Fechas pringosas

Anoto invariablemente la fecha a la cabeza de cuanto escribo. A diario tomo apuntes en las páginas de incontables cuadernos de diferentes tamaños y colores –un dietario, una libreta con anotaciones prácticas de tareas pendientes o llevadas a cabo, una novela, una obra de teatro, las notas de dirección del nuevo espectáculo, el registro de los talleres, la contabilidad…– y, en todos y cada uno de ellos, tales entradas van precedidas por su correspondiente fecha.

En las últimas semanas, tras consignarla, se apodera de mí la inexplicable sensación de que esos números –27.11.11– hacen referencia a un día indudablemente memorable. Se trata de una impresión inconcreta, difusa, y me siento incapaz de decidir si se conmemora un acontecimiento pasado que no acabo de recordar o si más bien presiento un inminente hecho ignoto. Un suceso extraordinario y feliz. Nuestro tan anhelado golpe de suerte. Nos imagino entonces a las puertas de un lugar bello y cómodo donde nos enfrentaremos solamente a nuestros propios límites y no a la escasez de posibilidades de desarrollo laboral que nos ofrece el mundo conocido, ni menos aún a los consiguientes obstáculos financieros.
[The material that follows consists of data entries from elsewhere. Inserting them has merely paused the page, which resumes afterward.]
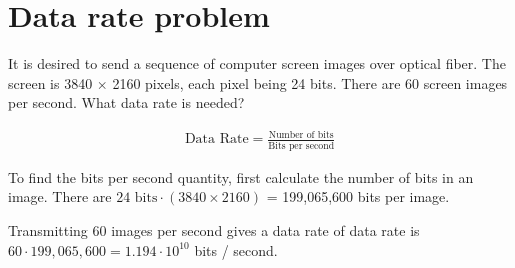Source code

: 
\section{Data rate problem}
It is desired to send a sequence of computer screen images over optical fiber. The screen is 3840 $\times$ 2160 pixels, each pixel being 24 bits. There are 60 screen images per second. What data rate is needed?

\begin{align*}
	\text{Data Rate} = \frac{\text{Number of bits}}{\text{Bits per second}}
\end{align*}

To find the bits per second quantity, first calculate the number of bits in an image. There are $24 \text{ bits} \cdot (3840 \times 2160)$ = 199,065,600 bits per image. 

Transmitting 60 images per second gives a data rate of data rate is $60 \cdot 199,065,600 = 1.194 \cdot 10^{10}$ bits / second.

\section{}
\section{}
\section{}
\section{}
\section{}
\section{}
Ningún niño debiera, en el patio escolar, jugar obligado a un juego que detesta. Los que imponen su gusto y voluntad a los otros, los que los humillan y los que los desprecian no son más que abusones, mandones, tiranos. Cuando, creciditos, son precisamente estos adultos quienes se adueñan del patio, las reglas están claras: obedeces o pringas. O ambas cosas.